The point that does matter to software developers, instead, is that, although we see a flat address space and it normally maps over RAM, on modern machines it's false that accessing any element has the same cost. In facts, accessing elements that are in the same zone can be way cheaper than jumping around the address space, due to the fact that the processor has several onboard caches (=smaller but faster on-chip memories) that keep recently used data and memory that is in the same neighborhood; thus, if you have good data locality, continuous operations in memory won't keep hitting the ram (which have much longer latency than caches), and in the end your code will run way faster.
Also, under memory pressure, operating systems that provide virtual memory can decide to move rarely used pages of you address space to disk, and fetch them on demand if they are accessed (in response to a page fault); such operation is very costly, and, again, strongly deviates from the idea that accessing any virtual memory address is the same.
The calculation to get from the start of the array to any given element takes only two operations, a multiplication (times sizeof(element)) and addition. Both of those operations are constant time.
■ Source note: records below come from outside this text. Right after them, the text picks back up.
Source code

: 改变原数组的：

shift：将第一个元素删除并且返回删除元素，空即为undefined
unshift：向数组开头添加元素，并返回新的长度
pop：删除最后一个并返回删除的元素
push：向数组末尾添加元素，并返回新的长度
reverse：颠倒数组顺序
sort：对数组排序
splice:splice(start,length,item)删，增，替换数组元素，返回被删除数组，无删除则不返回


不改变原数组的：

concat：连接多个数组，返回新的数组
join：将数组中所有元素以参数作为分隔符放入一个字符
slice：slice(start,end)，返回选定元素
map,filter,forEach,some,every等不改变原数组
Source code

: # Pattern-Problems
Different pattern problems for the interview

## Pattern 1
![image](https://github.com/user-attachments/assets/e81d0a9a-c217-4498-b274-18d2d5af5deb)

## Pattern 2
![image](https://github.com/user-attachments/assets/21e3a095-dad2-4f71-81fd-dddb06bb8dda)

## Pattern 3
Often with today's processors it can be done in essentially no time at all, as the processor is optimized for this kind of access.
When I say array[4] = 12 in a program, I'm really just storing the bit
representation of the memory address into a register. This physical
register in the hardware will turn on the corresponding electrical
signals according to the bit representation I fed it. Those electrical
signals will then somehow magically ( hopefully someone can explain
the magic ) access the right memory address in physical/main memory.
I am not quite sure what you are asking but I dont see any answers related to what is really going on in the magic of the hardware. Hopefully I understood enough to go through this long winded explanation (which is still very high level).
array[4] = 12;
So from comments it sounds like it is understood that you have to get the base address of array, and then multiply by the size of an array element (or shift if that optimization is possible) to get the address (from your programs perspective) of the memory location. Right of the bat we have a problem. Are these items already in registers or do we have to go get them? The base address for array may or may not be in a register depending on code that surrounds this line of code, in particular code that precedes it. That address might be on the stack or in some other location depending on where you declared it and how. And that may or may not matter as to how long it takes. An optimizing compiler may (often) go so far as to pre-compute the address of array[4] and place that somewhere so it can go into a register and the multiply never happens at runtime, so it is absolutely not true that the computation of array[4] for a random access is a fixed amount of time compared to other random accesses. Depending on the processor, some immediate patterns are one instruction others take more that also has a factor on whether this address is read from .text or stack or etc, etc...To not chicken and egg that problem to death, assume we have the address of array[4] computed.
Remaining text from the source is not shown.